Modular exponentiation confusion

Question

So I was having trouble with the following three problems but I think my problem in all three is the same:

a) Compute $323^{4097} \bmod 10$

b) Compute $22^{362} \bmod 12$

c) Compute $134^{121} \bmod 11$

So for a) I get that we have to set it to 3^4097 $mod 10$ But I'm not sure about the steps after that. I see that we split the exponent into $3$ * $(3^4)$^1024 but then I don't understand how the $3^4$ becomes a $1$, and therefore leaving $3$ as the final answer.

For b), once again, I understand how it is set to 10^362 $mod 12$ but then I don't understand the procedure afterwards. It made sense before because the exponent was odd and could, therefore, be split up but I am not sure how that would work here.

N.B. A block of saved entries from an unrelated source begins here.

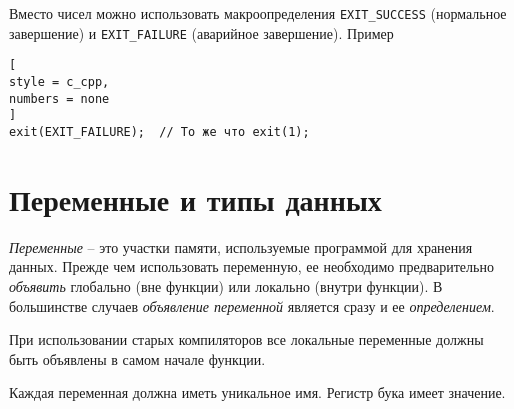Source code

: \documentclass[%
	11pt,
	a4paper,
	utf8,
		]{article}
\begin{document}
Вместо чисел можно использовать макроопределения \verb|EXIT_SUCCESS| (нормальное завершение) и \verb*|EXIT_FAILURE| (аварийное завершение). Пример
\begin{lstlisting}[
style = c_cpp,
numbers = none
]
exit(EXIT_FAILURE);  // То же что exit(1);
\end{lstlisting}



\section{Переменные и типы данных}

\emph{Переменные} -- это участки памяти, используемые программой для хранения данных. Прежде чем использовать переменную, ее необходимо предварительно \emph{объявить} глобально (вне функции) или локально (внутри функции). В большинстве случаев \emph{объявление переменной} является сразу и ее \emph{определением}.

При использовании старых компиляторов все локальные переменные должны быть объявлены в самом начале функции.

Каждая переменная должна иметь уникальное имя. Регистр бука имеет значение.
\end{document}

For c), I understand how it becomes 2^121 $mod 11$ but then I do not understand how to proceed further because the exponent $121$ is divisible by $11$ so it can not be split up.

Any help?

Answer 1

For a: 3^4=81 which is congruent to 1 modulo 10. You usually look for a small power which simplifies you problem. For example, at c: 2^5=16 which is 3 modulo 11.

Answer 2

Use Euler's theorem: for any number $a$ prime to $n$, $a^{\varphi(n)}\equiv 1\mod n$, where $\varphi$ denotes Euler's totient function, hence $$a^r\equiv(a\bmod n)^{r\bmod\varphi(n)}\mod n.$$ Thus, in question $b)$ $\varphi(12)=4$, $22\equiv -2\mod 12$, and $$22^{362}\equiv (-2)^{2}=4\mod 12.$$

Answer 3

For c, $2^{121}=2\cdot (2^{12})^{10}$ and $(2^{12})^{10} \cong 1 \pmod{11}$ by Euler's theorem... so we get $2$...